## What needs to be done
Check each line of the material, and show the ones that include the word "Pasted".

## Extracted entries
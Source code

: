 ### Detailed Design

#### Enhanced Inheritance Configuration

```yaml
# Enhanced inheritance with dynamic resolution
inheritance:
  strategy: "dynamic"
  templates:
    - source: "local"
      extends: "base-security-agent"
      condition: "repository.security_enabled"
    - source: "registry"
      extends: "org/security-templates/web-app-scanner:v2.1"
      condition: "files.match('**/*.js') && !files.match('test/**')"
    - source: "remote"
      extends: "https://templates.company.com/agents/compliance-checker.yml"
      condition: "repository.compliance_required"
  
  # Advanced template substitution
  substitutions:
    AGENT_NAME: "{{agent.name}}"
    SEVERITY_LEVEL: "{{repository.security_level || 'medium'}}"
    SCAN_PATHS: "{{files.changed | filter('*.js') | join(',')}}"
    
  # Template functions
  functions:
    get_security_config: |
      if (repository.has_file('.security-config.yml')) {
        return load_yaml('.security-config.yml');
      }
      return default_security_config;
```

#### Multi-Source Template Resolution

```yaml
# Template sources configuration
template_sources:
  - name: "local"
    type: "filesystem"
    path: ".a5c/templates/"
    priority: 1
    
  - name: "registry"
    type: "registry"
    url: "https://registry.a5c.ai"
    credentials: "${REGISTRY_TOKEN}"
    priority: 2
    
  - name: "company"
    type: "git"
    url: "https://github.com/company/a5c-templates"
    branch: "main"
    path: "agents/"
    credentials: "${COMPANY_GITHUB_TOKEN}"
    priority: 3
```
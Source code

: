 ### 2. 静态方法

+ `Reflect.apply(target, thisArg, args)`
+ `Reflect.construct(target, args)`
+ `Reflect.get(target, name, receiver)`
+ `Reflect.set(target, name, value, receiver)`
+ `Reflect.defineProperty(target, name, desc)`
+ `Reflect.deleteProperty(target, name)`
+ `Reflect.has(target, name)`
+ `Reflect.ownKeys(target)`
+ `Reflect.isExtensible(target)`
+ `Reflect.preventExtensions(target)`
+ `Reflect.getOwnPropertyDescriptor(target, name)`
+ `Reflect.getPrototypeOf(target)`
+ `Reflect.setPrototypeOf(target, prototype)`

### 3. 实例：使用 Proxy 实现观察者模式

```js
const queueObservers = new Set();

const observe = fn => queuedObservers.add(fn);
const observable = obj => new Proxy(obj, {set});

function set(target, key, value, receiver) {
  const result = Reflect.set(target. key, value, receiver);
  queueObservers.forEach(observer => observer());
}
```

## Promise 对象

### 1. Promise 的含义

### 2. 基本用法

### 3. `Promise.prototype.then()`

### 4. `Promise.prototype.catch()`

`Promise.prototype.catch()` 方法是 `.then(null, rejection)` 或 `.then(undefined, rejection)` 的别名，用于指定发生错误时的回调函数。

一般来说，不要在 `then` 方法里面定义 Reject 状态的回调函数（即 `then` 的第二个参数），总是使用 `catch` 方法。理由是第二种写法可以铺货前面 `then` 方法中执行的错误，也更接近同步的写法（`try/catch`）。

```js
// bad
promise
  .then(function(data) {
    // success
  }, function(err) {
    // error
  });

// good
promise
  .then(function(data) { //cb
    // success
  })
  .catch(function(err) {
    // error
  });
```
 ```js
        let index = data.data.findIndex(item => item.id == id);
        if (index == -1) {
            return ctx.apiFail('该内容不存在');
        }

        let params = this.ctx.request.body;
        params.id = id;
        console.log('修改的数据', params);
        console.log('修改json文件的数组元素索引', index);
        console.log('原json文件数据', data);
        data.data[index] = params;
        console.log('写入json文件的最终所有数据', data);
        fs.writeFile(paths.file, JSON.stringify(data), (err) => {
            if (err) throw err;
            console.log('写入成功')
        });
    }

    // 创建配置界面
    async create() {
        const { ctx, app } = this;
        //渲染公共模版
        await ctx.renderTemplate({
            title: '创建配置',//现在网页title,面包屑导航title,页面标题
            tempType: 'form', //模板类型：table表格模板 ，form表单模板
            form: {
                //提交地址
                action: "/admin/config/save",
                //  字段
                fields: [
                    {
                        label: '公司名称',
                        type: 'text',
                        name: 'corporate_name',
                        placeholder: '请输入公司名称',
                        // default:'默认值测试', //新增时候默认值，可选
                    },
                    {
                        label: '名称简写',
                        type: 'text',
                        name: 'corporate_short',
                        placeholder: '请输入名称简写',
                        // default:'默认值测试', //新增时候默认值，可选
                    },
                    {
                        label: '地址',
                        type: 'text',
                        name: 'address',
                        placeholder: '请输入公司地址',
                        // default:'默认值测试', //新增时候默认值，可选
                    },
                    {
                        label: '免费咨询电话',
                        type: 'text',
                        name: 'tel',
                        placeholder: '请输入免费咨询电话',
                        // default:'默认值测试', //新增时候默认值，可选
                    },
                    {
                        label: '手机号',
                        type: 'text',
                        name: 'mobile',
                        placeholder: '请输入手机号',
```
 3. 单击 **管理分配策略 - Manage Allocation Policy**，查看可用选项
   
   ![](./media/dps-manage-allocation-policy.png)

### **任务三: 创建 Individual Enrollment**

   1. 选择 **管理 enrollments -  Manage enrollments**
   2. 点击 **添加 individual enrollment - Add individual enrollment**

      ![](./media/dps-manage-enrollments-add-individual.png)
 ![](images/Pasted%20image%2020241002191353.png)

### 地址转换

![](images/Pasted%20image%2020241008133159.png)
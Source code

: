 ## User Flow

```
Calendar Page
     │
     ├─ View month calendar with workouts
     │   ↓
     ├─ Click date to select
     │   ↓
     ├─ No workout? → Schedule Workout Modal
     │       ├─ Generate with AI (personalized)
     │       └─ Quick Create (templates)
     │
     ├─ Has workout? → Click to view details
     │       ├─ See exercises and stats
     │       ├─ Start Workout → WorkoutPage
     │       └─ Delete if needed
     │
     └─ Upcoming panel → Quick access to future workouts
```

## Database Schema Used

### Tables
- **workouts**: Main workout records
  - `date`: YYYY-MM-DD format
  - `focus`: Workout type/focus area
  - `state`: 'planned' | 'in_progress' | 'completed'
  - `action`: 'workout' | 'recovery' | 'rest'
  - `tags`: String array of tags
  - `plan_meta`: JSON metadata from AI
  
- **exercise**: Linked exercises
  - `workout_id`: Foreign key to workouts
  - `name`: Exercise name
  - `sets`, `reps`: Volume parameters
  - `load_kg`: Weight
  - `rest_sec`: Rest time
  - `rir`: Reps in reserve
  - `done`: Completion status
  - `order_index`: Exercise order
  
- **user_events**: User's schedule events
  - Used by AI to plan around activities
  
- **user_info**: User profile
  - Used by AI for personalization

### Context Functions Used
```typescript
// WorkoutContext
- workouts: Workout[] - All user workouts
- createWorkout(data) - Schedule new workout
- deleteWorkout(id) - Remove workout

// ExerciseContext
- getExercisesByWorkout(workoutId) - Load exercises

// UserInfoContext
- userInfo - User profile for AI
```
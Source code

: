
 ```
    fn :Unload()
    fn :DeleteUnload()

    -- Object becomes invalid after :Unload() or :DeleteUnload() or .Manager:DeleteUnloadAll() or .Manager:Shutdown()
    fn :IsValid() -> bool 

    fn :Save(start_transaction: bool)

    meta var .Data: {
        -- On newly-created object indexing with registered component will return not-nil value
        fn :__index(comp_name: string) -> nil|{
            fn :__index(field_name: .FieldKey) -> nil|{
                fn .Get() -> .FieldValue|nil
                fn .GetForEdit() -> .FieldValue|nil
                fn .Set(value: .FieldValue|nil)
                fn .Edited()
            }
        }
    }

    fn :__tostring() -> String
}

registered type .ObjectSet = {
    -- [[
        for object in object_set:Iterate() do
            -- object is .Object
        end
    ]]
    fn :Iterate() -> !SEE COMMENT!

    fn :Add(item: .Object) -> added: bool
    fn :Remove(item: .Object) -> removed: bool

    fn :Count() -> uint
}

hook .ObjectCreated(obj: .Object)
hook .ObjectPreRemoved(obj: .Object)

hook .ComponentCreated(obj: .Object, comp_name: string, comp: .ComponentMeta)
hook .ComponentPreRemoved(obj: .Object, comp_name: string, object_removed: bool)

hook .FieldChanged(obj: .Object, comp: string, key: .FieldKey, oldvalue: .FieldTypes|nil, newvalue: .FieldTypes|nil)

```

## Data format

## Result below
 ![](images/Pasted%20image%2020241002191353.png)
![](images/Pasted%20image%2020241008133159.png)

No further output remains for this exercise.